* _The problem_
Go to the line below that has "### :page_facing_up: [0](https://taingh.github.io/tag.html)", print it and each line after it exactly, and stop after the line that has "in Python 3/Twisted."; leave out pictures.

* _The records_

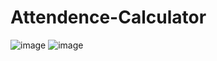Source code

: # Attendence-Calculator
![image](https://github.com/vinayakvthayil/Attendence-Calculator/assets/92569718/fc2be126-fbce-42f5-a658-34a5215824b4)
![image](https://github.com/vinayakvthayil/Attendence-Calculator/assets/92569718/f2498a3f-9221-4461-844a-8484bb790928)
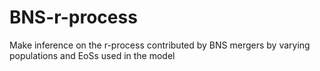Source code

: # BNS-r-process
Make inference on the r-process contributed by BNS mergers by varying populations and EoSs used in the model
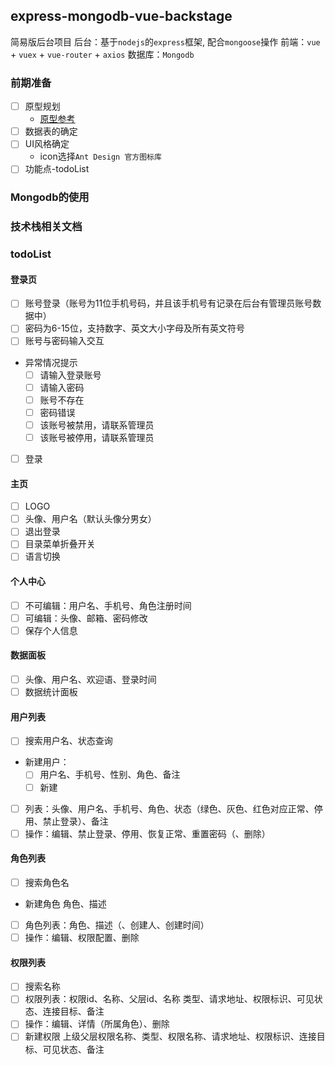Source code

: ## express-mongodb-vue-backstage

简易版后台项目
    后台：基于`nodejs`的`express`框架, 配合`mongoose`操作
    前端：`vue` + `vuex` + `vue-router` + `axios`
    数据库：`Mongodb` 

### 前期准备
- [ ] 原型规划
    * [原型参考](http://www.wulihub.com.cn/go/4Jrn8J/start.html#g=1&p=%E9%A6%96%E9%A1%B5%E6%A1%86%E6%9E%B6&c=1)
- [ ] 数据表的确定
- [ ] UI风格确定
    * icon选择`Ant Design 官方图标库`
- [ ] 功能点-todoList

### Mongodb的使用

### 技术栈相关文档

### 

### todoList
#### 登录页
- [ ] 账号登录（账号为11位手机号码，并且该手机号有记录在后台有管理员账号数据中）
- [ ] 密码为6-15位，支持数字、英文大小字母及所有英文符号
- [ ] 账号与密码输入交互
* 异常情况提示
    - [ ] 请输入登录账号
    - [ ] 请输入密码
    - [ ] 账号不存在
    - [ ] 密码错误
    - [ ] 该账号被禁用，请联系管理员
    - [ ] 该账号被停用，请联系管理员
- [ ] 登录
#### 主页
- [ ] LOGO
- [ ] 头像、用户名（默认头像分男女）
- [ ] 退出登录
- [ ] 目录菜单折叠开关
- [ ] 语言切换

#### 个人中心
- [ ] 不可编辑：用户名、手机号、角色注册时间
- [ ] 可编辑：头像、邮箱、密码修改
- [ ] 保存个人信息

#### 数据面板
- [ ] 头像、用户名、欢迎语、登录时间
- [ ] 数据统计面板

#### 用户列表
- [ ]  搜索用户名、状态查询
* 新建用户：
    - [ ] 用户名、手机号、性别、角色、备注
    - [ ] 新建
- [ ] 列表：头像、用户名、手机号、角色、状态（绿色、灰色、红色对应正常、停用、禁止登录）、备注
- [ ] 操作：编辑、禁止登录、停用、恢复正常、重置密码（、删除）

#### 角色列表
- [ ] 搜索角色名
* 新建角色
    角色、描述
- [ ] 角色列表：角色、描述（、创建人、创建时间）
- [ ] 操作：编辑、权限配置、删除

#### 权限列表
- [ ] 搜索名称
- [ ] 权限列表：权限id、名称、父层id、名称 类型、请求地址、权限标识、可见状态、连接目标、备注
- [ ] 操作：编辑、详情（所属角色）、删除
- [ ] 新建权限
    上级父层权限名称、类型、权限名称、请求地址、权限标识、连接目标、可见状态、备注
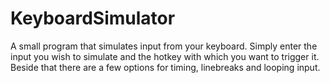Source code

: # KeyboardSimulator
A small program that simulates input from your keyboard. Simply enter the input you wish to simulate and the hotkey with which you want to trigger it. Beside that there are a few options for timing, linebreaks and looping input.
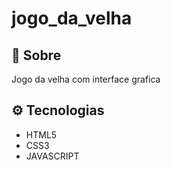 # jogo_da_velha

## 🔖 Sobre

Jogo da velha com interface grafica

## ⚙ Tecnologias

- HTML5
- CSS3
- JAVASCRIPT

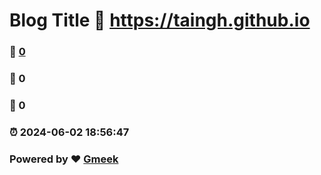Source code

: # Blog Title :link: https://taingh.github.io 
### :page_facing_up: [0](https://taingh.github.io/tag.html) 
### :speech_balloon: 0 
### :hibiscus: 0 
### :alarm_clock: 2024-06-02 18:56:47 
### Powered by :heart: [Gmeek](https://github.com/Meekdai/Gmeek)
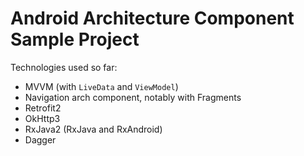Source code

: # Android Architecture Component Sample Project
Technologies used so far:
- MVVM (with `LiveData` and `ViewModel`)
- Navigation arch component, notably with Fragments
- Retrofit2
- OkHttp3
- RxJava2 (RxJava and RxAndroid)
- Dagger
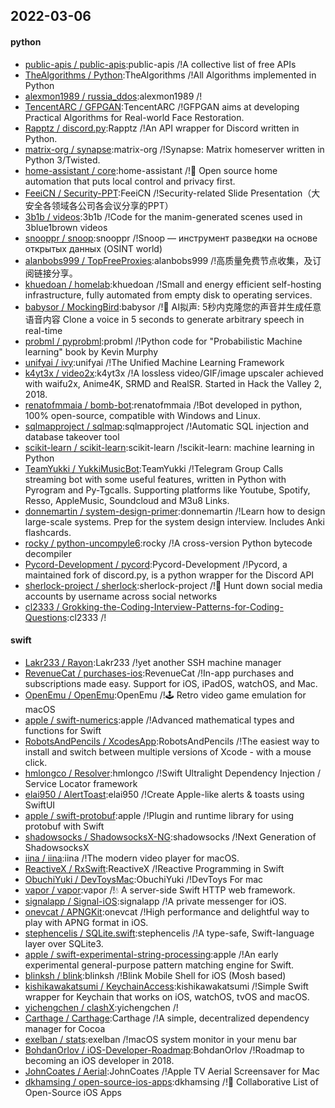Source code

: ## 2022-03-06

#### python
* [public-apis / public-apis](https://github.com/public-apis/public-apis):public-apis /!A collective list of free APIs
* [TheAlgorithms / Python](https://github.com/TheAlgorithms/Python):TheAlgorithms /!All Algorithms implemented in Python
* [alexmon1989 / russia_ddos](https://github.com/alexmon1989/russia_ddos):alexmon1989 /!
* [TencentARC / GFPGAN](https://github.com/TencentARC/GFPGAN):TencentARC /!GFPGAN aims at developing Practical Algorithms for Real-world Face Restoration.
* [Rapptz / discord.py](https://github.com/Rapptz/discord.py):Rapptz /!An API wrapper for Discord written in Python.
* [matrix-org / synapse](https://github.com/matrix-org/synapse):matrix-org /!Synapse: Matrix homeserver written in Python 3/Twisted.
* [home-assistant / core](https://github.com/home-assistant/core):home-assistant /!🏡 Open source home automation that puts local control and privacy first.
* [FeeiCN / Security-PPT](https://github.com/FeeiCN/Security-PPT):FeeiCN /!Security-related Slide Presentation（大安全各领域各公司各会议分享的PPT）
* [3b1b / videos](https://github.com/3b1b/videos):3b1b /!Code for the manim-generated scenes used in 3blue1brown videos
* [snooppr / snoop](https://github.com/snooppr/snoop):snooppr /!Snoop — инструмент разведки на основе открытых данных (OSINT world)
* [alanbobs999 / TopFreeProxies](https://github.com/alanbobs999/TopFreeProxies):alanbobs999 /!高质量免费节点收集，及订阅链接分享。
* [khuedoan / homelab](https://github.com/khuedoan/homelab):khuedoan /!Small and energy efficient self-hosting infrastructure, fully automated from empty disk to operating services.
* [babysor / MockingBird](https://github.com/babysor/MockingBird):babysor /!🚀 AI拟声: 5秒内克隆您的声音并生成任意语音内容 Clone a voice in 5 seconds to generate arbitrary speech in real-time
* [probml / pyprobml](https://github.com/probml/pyprobml):probml /!Python code for "Probabilistic Machine learning" book by Kevin Murphy
* [unifyai / ivy](https://github.com/unifyai/ivy):unifyai /!The Unified Machine Learning Framework
* [k4yt3x / video2x](https://github.com/k4yt3x/video2x):k4yt3x /!A lossless video/GIF/image upscaler achieved with waifu2x, Anime4K, SRMD and RealSR. Started in Hack the Valley 2, 2018.
* [renatofmmaia / bomb-bot](https://github.com/renatofmmaia/bomb-bot):renatofmmaia /!Bot developed in python, 100% open-source, compatible with Windows and Linux.
* [sqlmapproject / sqlmap](https://github.com/sqlmapproject/sqlmap):sqlmapproject /!Automatic SQL injection and database takeover tool
* [scikit-learn / scikit-learn](https://github.com/scikit-learn/scikit-learn):scikit-learn /!scikit-learn: machine learning in Python
* [TeamYukki / YukkiMusicBot](https://github.com/TeamYukki/YukkiMusicBot):TeamYukki /!Telegram Group Calls streaming bot with some useful features, written in Python with Pyrogram and Py-Tgcalls. Supporting platforms like Youtube, Spotify, Resso, AppleMusic, Soundcloud and M3u8 Links.
* [donnemartin / system-design-primer](https://github.com/donnemartin/system-design-primer):donnemartin /!Learn how to design large-scale systems. Prep for the system design interview. Includes Anki flashcards.
* [rocky / python-uncompyle6](https://github.com/rocky/python-uncompyle6):rocky /!A cross-version Python bytecode decompiler
* [Pycord-Development / pycord](https://github.com/Pycord-Development/pycord):Pycord-Development /!Pycord, a maintained fork of discord.py, is a python wrapper for the Discord API
* [sherlock-project / sherlock](https://github.com/sherlock-project/sherlock):sherlock-project /!🔎 Hunt down social media accounts by username across social networks
* [cl2333 / Grokking-the-Coding-Interview-Patterns-for-Coding-Questions](https://github.com/cl2333/Grokking-the-Coding-Interview-Patterns-for-Coding-Questions):cl2333 /!

#### swift
* [Lakr233 / Rayon](https://github.com/Lakr233/Rayon):Lakr233 /!yet another SSH machine manager
* [RevenueCat / purchases-ios](https://github.com/RevenueCat/purchases-ios):RevenueCat /!In-app purchases and subscriptions made easy. Support for iOS, iPadOS, watchOS, and Mac.
* [OpenEmu / OpenEmu](https://github.com/OpenEmu/OpenEmu):OpenEmu /!🕹 Retro video game emulation for macOS
* [apple / swift-numerics](https://github.com/apple/swift-numerics):apple /!Advanced mathematical types and functions for Swift
* [RobotsAndPencils / XcodesApp](https://github.com/RobotsAndPencils/XcodesApp):RobotsAndPencils /!The easiest way to install and switch between multiple versions of Xcode - with a mouse click.
* [hmlongco / Resolver](https://github.com/hmlongco/Resolver):hmlongco /!Swift Ultralight Dependency Injection / Service Locator framework
* [elai950 / AlertToast](https://github.com/elai950/AlertToast):elai950 /!Create Apple-like alerts & toasts using SwiftUI
* [apple / swift-protobuf](https://github.com/apple/swift-protobuf):apple /!Plugin and runtime library for using protobuf with Swift
* [shadowsocks / ShadowsocksX-NG](https://github.com/shadowsocks/ShadowsocksX-NG):shadowsocks /!Next Generation of ShadowsocksX
* [iina / iina](https://github.com/iina/iina):iina /!The modern video player for macOS.
* [ReactiveX / RxSwift](https://github.com/ReactiveX/RxSwift):ReactiveX /!Reactive Programming in Swift
* [ObuchiYuki / DevToysMac](https://github.com/ObuchiYuki/DevToysMac):ObuchiYuki /!DevToys For mac
* [vapor / vapor](https://github.com/vapor/vapor):vapor /!💧 A server-side Swift HTTP web framework.
* [signalapp / Signal-iOS](https://github.com/signalapp/Signal-iOS):signalapp /!A private messenger for iOS.
* [onevcat / APNGKit](https://github.com/onevcat/APNGKit):onevcat /!High performance and delightful way to play with APNG format in iOS.
* [stephencelis / SQLite.swift](https://github.com/stephencelis/SQLite.swift):stephencelis /!A type-safe, Swift-language layer over SQLite3.
* [apple / swift-experimental-string-processing](https://github.com/apple/swift-experimental-string-processing):apple /!An early experimental general-purpose pattern matching engine for Swift.
* [blinksh / blink](https://github.com/blinksh/blink):blinksh /!Blink Mobile Shell for iOS (Mosh based)
* [kishikawakatsumi / KeychainAccess](https://github.com/kishikawakatsumi/KeychainAccess):kishikawakatsumi /!Simple Swift wrapper for Keychain that works on iOS, watchOS, tvOS and macOS.
* [yichengchen / clashX](https://github.com/yichengchen/clashX):yichengchen /!
* [Carthage / Carthage](https://github.com/Carthage/Carthage):Carthage /!A simple, decentralized dependency manager for Cocoa
* [exelban / stats](https://github.com/exelban/stats):exelban /!macOS system monitor in your menu bar
* [BohdanOrlov / iOS-Developer-Roadmap](https://github.com/BohdanOrlov/iOS-Developer-Roadmap):BohdanOrlov /!Roadmap to becoming an iOS developer in 2018.
* [JohnCoates / Aerial](https://github.com/JohnCoates/Aerial):JohnCoates /!Apple TV Aerial Screensaver for Mac
* [dkhamsing / open-source-ios-apps](https://github.com/dkhamsing/open-source-ios-apps):dkhamsing /!📱 Collaborative List of Open-Source iOS Apps

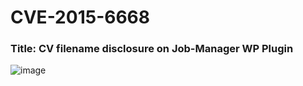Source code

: # CVE-2015-6668
### Title: CV filename disclosure on Job-Manager WP Plugin

![image](https://user-images.githubusercontent.com/66146701/125863298-62699a4b-17d1-4ca5-a31a-a7fdac4ec7d1.png)

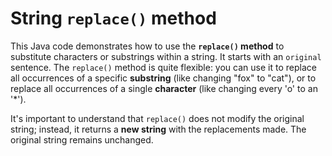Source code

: # String `replace()` method

This Java code demonstrates how to use the **`replace()` method** to substitute characters or substrings within a string. It starts with an `original` sentence. The `replace()` method is quite flexible: you can use it to replace all occurrences of a specific **substring** (like changing "fox" to "cat"), or to replace all occurrences of a single **character** (like changing every 'o' to an '*'). 

It's important to understand that `replace()` does not modify the original string; instead, it returns a **new string** with the replacements made. The original string remains unchanged.
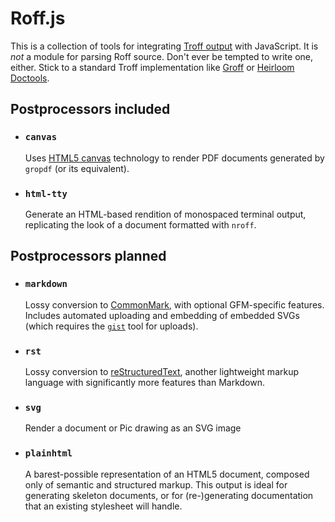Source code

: Roff.js
=======

This is a collection of tools for integrating [Troff output](https://linux.die.net/man/7/ditroff) with JavaScript.
It is *not* a module for parsing Roff source. Don't ever be tempted to write one, either.
Stick to a standard Troff implementation like
[Groff](https://www.gnu.org/software/groff/) or
[Heirloom Doctools](http://n-t-roff.github.io/heirloom/doctools.html).


Postprocessors included
-----------------------
*	### `canvas`
	Uses [HTML5 canvas](https://developer.mozilla.org/en-US/docs/Web/API/CanvasRenderingContext2D)
	technology to render PDF documents generated by `gropdf` (or its equivalent).

*	### `html-tty`
	Generate an HTML-based rendition of monospaced terminal output,
	replicating the look of a document formatted with `nroff`.


Postprocessors planned
----------------------
*	### `markdown`
	Lossy conversion to [CommonMark](http://commonmark.org/), with optional GFM-specific features.
	Includes automated uploading and embedding of embedded SVGs (which
	requires the [`gist`](https://github.com/defunkt/gist) tool for uploads).

*	### `rst`
	Lossy conversion to [reStructuredText](http://docutils.sourceforge.net/rst.html),
	another lightweight markup language with significantly more features than Markdown.

*	### `svg`
	Render a document or Pic drawing as an SVG image

*	### `plainhtml`
	A barest-possible representation of an HTML5 document, composed only of semantic and
	structured markup. This output is ideal for generating skeleton documents,
	or for (re-)generating documentation that an existing stylesheet will handle.
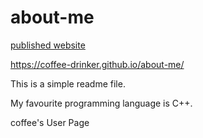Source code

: # about-me

[published website](https://coffee-drinker.github.io/about-me/)


https://coffee-drinker.github.io/about-me/ 


This is a simple readme file. 


My favourite programming language is C++. 

coffee's User Page

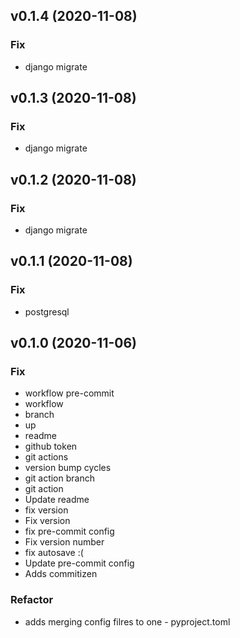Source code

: ## v0.1.4 (2020-11-08)

### Fix

- django migrate

## v0.1.3 (2020-11-08)

### Fix

- django migrate

## v0.1.2 (2020-11-08)

### Fix

- django migrate

## v0.1.1 (2020-11-08)

### Fix

- postgresql

## v0.1.0 (2020-11-06)

### Fix

- workflow pre-commit
- workflow
- branch
- up
- readme
- github token
- git actions
- version bump cycles
- git action branch
- git action
- Update readme
- fix version
- Fix version
- fix pre-commit config
- Fix version number
- fix autosave :(
- Update pre-commit config
- Adds commitizen

### Refactor

- adds merging config filres to one - pyproject.toml
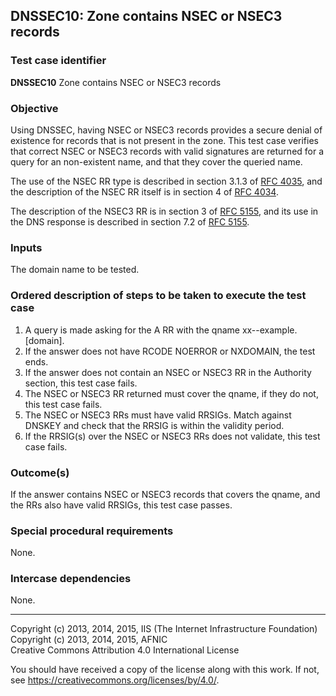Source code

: ## DNSSEC10: Zone contains NSEC or NSEC3 records

### Test case identifier
**DNSSEC10** Zone contains NSEC or NSEC3 records

### Objective

Using DNSSEC, having NSEC or NSEC3 records provides a secure denial of
existence for records that is not present in the zone. This test case
verifies that correct NSEC or NSEC3 records with valid signatures are
returned for a query for an non-existent name, and that they cover the
queried name.

The use of the NSEC RR type is described in section 3.1.3 of
[RFC 4035](https://tools.ietf.org/html/rfc4035#section-3.1.3), and
the description of the NSEC RR itself is in section 4 of
[RFC 4034](https://tools.ietf.org/html/rfc4034#section-4).

The description of the NSEC3 RR is in section 3 of
[RFC 5155](https://tools.ietf.org/html/rfc5155#section-3), and its
use in the DNS response is described in section 7.2 of
[RFC 5155](https://tools.ietf.org/html/rfc5155#section-7.2).

### Inputs

The domain name to be tested.

### Ordered description of steps to be taken to execute the test case

1. A query is made asking for the A RR with the qname xx--example.[domain].
2. If the answer does not have RCODE NOERROR or NXDOMAIN, the test ends.
3. If the answer does not contain an NSEC or NSEC3 RR in the Authority section, this test case fails.
4. The NSEC or NSEC3 RR returned must cover the qname, if they do not, this test case fails.
5. The NSEC or NSEC3 RRs must have valid RRSIGs. Match against DNSKEY and check that the RRSIG is within the validity period.
6. If the RRSIG(s) over the NSEC or NSEC3 RRs does not validate, this test case fails.

### Outcome(s)

If the answer contains NSEC or NSEC3 records that covers the qname, and the RRs
also have valid RRSIGs, this test case passes.

### Special procedural requirements

None.

### Intercase dependencies

None.

-------

Copyright (c) 2013, 2014, 2015, IIS (The Internet Infrastructure Foundation)  
Copyright (c) 2013, 2014, 2015, AFNIC  
Creative Commons Attribution 4.0 International License

You should have received a copy of the license along with this
work.  If not, see <https://creativecommons.org/licenses/by/4.0/>.

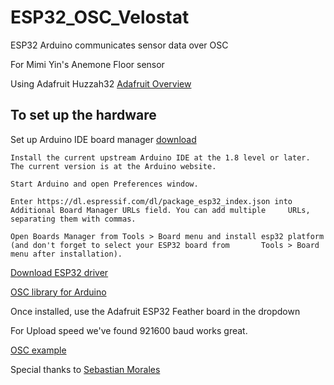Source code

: # ESP32_OSC_Velostat
ESP32 Arduino communicates sensor data over OSC 

For Mimi Yin's Anemone Floor sensor 

Using Adafruit Huzzah32 [Adafruit Overview](https://learn.adafruit.com/adafruit-huzzah32-esp32-feather/overview)

## To set up the hardware

Set up Arduino IDE board manager [download](https://github.com/espressif/arduino-esp32/blob/master/docs/arduino-ide/boards_manager.md)

    Install the current upstream Arduino IDE at the 1.8 level or later. The current version is at the Arduino website.
    
    Start Arduino and open Preferences window.
    
    Enter https://dl.espressif.com/dl/package_esp32_index.json into Additional Board Manager URLs field. You can add multiple     URLs, separating them with commas.
    
    Open Boards Manager from Tools > Board menu and install esp32 platform (and don't forget to select your ESP32 board from       Tools > Board menu after installation).
          

[Download ESP32 driver](https://www.silabs.com/products/development-tools/software/usb-to-uart-bridge-vcp-drivers)

[OSC library for Arduino](https://github.com/tambien/oscuino)

Once installed, use the Adafruit ESP32 Feather board in the dropdown

For Upload speed we've found 921600 baud works great.

[OSC example](https://github.com/lwoodbury/Huzzah32OSC)


Special thanks to [Sebastian Morales](https://github.com/sebmorales/ESP32_OSC_Sensors)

* _Response_
### :page_facing_up: [0](https://taingh.github.io/tag.html) 
### :speech_balloon: 0 
### :hibiscus: 0 
### :alarm_clock: 2024-06-02 18:56:47 
### Powered by :heart: [Gmeek](https://github.com/Meekdai/Gmeek)
Source code

: # Android Architecture Component Sample Project
Technologies used so far:
- MVVM (with `LiveData` and `ViewModel`)
- Navigation arch component, notably with Fragments
- Retrofit2
- OkHttp3
- RxJava2 (RxJava and RxAndroid)
- Dagger
Source code

: ## 2022-03-06

#### python
* [public-apis / public-apis](https://github.com/public-apis/public-apis):public-apis /!A collective list of free APIs
* [TheAlgorithms / Python](https://github.com/TheAlgorithms/Python):TheAlgorithms /!All Algorithms implemented in Python
* [alexmon1989 / russia_ddos](https://github.com/alexmon1989/russia_ddos):alexmon1989 /!
* [TencentARC / GFPGAN](https://github.com/TencentARC/GFPGAN):TencentARC /!GFPGAN aims at developing Practical Algorithms for Real-world Face Restoration.
* [Rapptz / discord.py](https://github.com/Rapptz/discord.py):Rapptz /!An API wrapper for Discord written in Python.
* [matrix-org / synapse](https://github.com/matrix-org/synapse):matrix-org /!Synapse: Matrix homeserver written in Python 3/Twisted.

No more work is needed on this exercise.